Materials provided: Begin

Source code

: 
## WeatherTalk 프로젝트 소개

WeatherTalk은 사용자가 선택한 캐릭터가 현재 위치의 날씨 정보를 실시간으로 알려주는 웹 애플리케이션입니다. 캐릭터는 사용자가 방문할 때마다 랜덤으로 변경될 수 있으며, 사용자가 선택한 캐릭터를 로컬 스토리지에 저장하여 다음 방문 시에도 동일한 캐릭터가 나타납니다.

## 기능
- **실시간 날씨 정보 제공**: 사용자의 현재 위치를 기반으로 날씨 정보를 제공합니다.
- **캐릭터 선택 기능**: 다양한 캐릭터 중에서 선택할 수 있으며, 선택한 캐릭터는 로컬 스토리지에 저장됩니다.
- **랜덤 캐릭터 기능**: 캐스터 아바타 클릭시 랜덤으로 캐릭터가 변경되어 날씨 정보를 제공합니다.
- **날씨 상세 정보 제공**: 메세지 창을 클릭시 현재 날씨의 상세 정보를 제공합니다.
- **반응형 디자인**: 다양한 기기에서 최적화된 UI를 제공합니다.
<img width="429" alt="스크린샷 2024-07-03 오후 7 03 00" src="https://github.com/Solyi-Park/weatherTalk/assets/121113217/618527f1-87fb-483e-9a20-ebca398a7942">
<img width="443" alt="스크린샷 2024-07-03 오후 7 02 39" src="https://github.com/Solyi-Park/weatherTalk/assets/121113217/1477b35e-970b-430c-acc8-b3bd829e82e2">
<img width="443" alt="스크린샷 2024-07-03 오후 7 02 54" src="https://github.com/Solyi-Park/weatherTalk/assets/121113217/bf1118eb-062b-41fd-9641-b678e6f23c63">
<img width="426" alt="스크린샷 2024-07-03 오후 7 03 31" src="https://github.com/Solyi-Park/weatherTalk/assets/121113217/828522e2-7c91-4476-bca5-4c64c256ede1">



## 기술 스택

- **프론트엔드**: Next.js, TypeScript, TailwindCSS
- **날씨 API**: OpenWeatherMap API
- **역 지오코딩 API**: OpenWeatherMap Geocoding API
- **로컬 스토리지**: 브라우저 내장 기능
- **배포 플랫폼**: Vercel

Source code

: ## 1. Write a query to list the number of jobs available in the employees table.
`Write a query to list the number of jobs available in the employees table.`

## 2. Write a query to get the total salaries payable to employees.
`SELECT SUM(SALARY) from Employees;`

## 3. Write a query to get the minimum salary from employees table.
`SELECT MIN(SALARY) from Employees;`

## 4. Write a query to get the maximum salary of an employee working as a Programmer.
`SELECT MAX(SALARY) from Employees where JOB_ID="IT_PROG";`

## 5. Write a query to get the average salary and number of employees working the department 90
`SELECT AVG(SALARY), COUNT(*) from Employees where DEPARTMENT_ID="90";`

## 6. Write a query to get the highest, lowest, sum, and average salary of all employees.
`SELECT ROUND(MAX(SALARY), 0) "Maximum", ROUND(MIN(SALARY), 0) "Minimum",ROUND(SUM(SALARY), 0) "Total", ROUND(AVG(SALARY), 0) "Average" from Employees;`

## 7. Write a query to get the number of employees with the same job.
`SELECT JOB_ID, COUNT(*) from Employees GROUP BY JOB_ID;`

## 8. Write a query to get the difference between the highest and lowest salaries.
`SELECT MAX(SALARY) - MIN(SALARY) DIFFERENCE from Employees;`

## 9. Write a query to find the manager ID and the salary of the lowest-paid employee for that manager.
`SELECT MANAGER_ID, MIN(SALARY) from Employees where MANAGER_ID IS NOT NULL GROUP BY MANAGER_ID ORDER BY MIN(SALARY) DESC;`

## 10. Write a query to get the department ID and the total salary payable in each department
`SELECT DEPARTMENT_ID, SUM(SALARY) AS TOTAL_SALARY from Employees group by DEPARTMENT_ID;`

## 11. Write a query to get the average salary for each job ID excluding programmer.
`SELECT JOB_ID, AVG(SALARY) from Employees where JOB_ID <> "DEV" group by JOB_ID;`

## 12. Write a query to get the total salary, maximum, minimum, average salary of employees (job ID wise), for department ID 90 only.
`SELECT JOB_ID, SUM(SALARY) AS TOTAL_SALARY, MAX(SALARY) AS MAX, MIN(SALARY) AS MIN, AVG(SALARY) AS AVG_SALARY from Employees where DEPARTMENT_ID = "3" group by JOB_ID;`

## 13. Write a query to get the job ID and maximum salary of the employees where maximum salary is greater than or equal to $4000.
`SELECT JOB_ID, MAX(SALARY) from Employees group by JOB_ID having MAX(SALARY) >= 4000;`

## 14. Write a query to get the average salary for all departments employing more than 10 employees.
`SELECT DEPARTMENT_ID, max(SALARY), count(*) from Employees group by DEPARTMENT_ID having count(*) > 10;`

Materials provided: End

What is being asked:
Each entry needs to be copied out exactly.

Written response:
Source code

: 
## WeatherTalk 프로젝트 소개

WeatherTalk은 사용자가 선택한 캐릭터가 현재 위치의 날씨 정보를 실시간으로 알려주는 웹 애플리케이션입니다. 캐릭터는 사용자가 방문할 때마다 랜덤으로 변경될 수 있으며, 사용자가 선택한 캐릭터를 로컬 스토리지에 저장하여 다음 방문 시에도 동일한 캐릭터가 나타납니다.

## 기능
- **실시간 날씨 정보 제공**: 사용자의 현재 위치를 기반으로 날씨 정보를 제공합니다.
- **캐릭터 선택 기능**: 다양한 캐릭터 중에서 선택할 수 있으며, 선택한 캐릭터는 로컬 스토리지에 저장됩니다.
- **랜덤 캐릭터 기능**: 캐스터 아바타 클릭시 랜덤으로 캐릭터가 변경되어 날씨 정보를 제공합니다.
- **날씨 상세 정보 제공**: 메세지 창을 클릭시 현재 날씨의 상세 정보를 제공합니다.
- **반응형 디자인**: 다양한 기기에서 최적화된 UI를 제공합니다.
<img width="429" alt="스크린샷 2024-07-03 오후 7 03 00" src="https://github.com/Solyi-Park/weatherTalk/assets/121113217/618527f1-87fb-483e-9a20-ebca398a7942">
<img width="443" alt="스크린샷 2024-07-03 오후 7 02 39" src="https://github.com/Solyi-Park/weatherTalk/assets/121113217/1477b35e-970b-430c-acc8-b3bd829e82e2">
<img width="443" alt="스크린샷 2024-07-03 오후 7 02 54" src="https://github.com/Solyi-Park/weatherTalk/assets/121113217/bf1118eb-062b-41fd-9641-b678e6f23c63">
<img width="426" alt="스크린샷 2024-07-03 오후 7 03 31" src="https://github.com/Solyi-Park/weatherTalk/assets/121113217/828522e2-7c91-4476-bca5-4c64c256ede1">



## 기술 스택

- **프론트엔드**: Next.js, TypeScript, TailwindCSS
- **날씨 API**: OpenWeatherMap API
- **역 지오코딩 API**: OpenWeatherMap Geocoding API
- **로컬 스토리지**: 브라우저 내장 기능
- **배포 플랫폼**: Vercel

Source code

: ## 1. Write a query to list the number of jobs available in the employees table.
`Write a query to list the number of jobs available in the employees table.`

## 2. Write a query to get the total salaries payable to employees.
`SELECT SUM(SALARY) from Employees;`

## 3. Write a query to get the minimum salary from employees table.
`SELECT MIN(SALARY) from Employees;`

## 4. Write a query to get the maximum salary of an employee working as a Programmer.
`SELECT MAX(SALARY) from Employees where JOB_ID="IT_PROG";`

## 5. Write a query to get the average salary and number of employees working the department 90
`SELECT AVG(SALARY), COUNT(*) from Employees where DEPARTMENT_ID="90";`

## 6. Write a query to get the highest, lowest, sum, and average salary of all employees.
`SELECT ROUND(MAX(SALARY), 0) "Maximum", ROUND(MIN(SALARY), 0) "Minimum",ROUND(SUM(SALARY), 0) "Total", ROUND(AVG(SALARY), 0) "Average" from Employees;`

## 7. Write a query to get the number of employees with the same job.
`SELECT JOB_ID, COUNT(*) from Employees GROUP BY JOB_ID;`

## 8. Write a query to get the difference between the highest and lowest salaries.
`SELECT MAX(SALARY) - MIN(SALARY) DIFFERENCE from Employees;`

## 9. Write a query to find the manager ID and the salary of the lowest-paid employee for that manager.
`SELECT MANAGER_ID, MIN(SALARY) from Employees where MANAGER_ID IS NOT NULL GROUP BY MANAGER_ID ORDER BY MIN(SALARY) DESC;`

## 10. Write a query to get the department ID and the total salary payable in each department
`SELECT DEPARTMENT_ID, SUM(SALARY) AS TOTAL_SALARY from Employees group by DEPARTMENT_ID;`

## 11. Write a query to get the average salary for each job ID excluding programmer.
`SELECT JOB_ID, AVG(SALARY) from Employees where JOB_ID <> "DEV" group by JOB_ID;`

## 12. Write a query to get the total salary, maximum, minimum, average salary of employees (job ID wise), for department ID 90 only.
`SELECT JOB_ID, SUM(SALARY) AS TOTAL_SALARY, MAX(SALARY) AS MAX, MIN(SALARY) AS MIN, AVG(SALARY) AS AVG_SALARY from Employees where DEPARTMENT_ID = "3" group by JOB_ID;`

## 13. Write a query to get the job ID and maximum salary of the employees where maximum salary is greater than or equal to $4000.
`SELECT JOB_ID, MAX(SALARY) from Employees group by JOB_ID having MAX(SALARY) >= 4000;`

## 14. Write a query to get the average salary for all departments employing more than 10 employees.
`SELECT DEPARTMENT_ID, max(SALARY), count(*) from Employees group by DEPARTMENT_ID having count(*) > 10;`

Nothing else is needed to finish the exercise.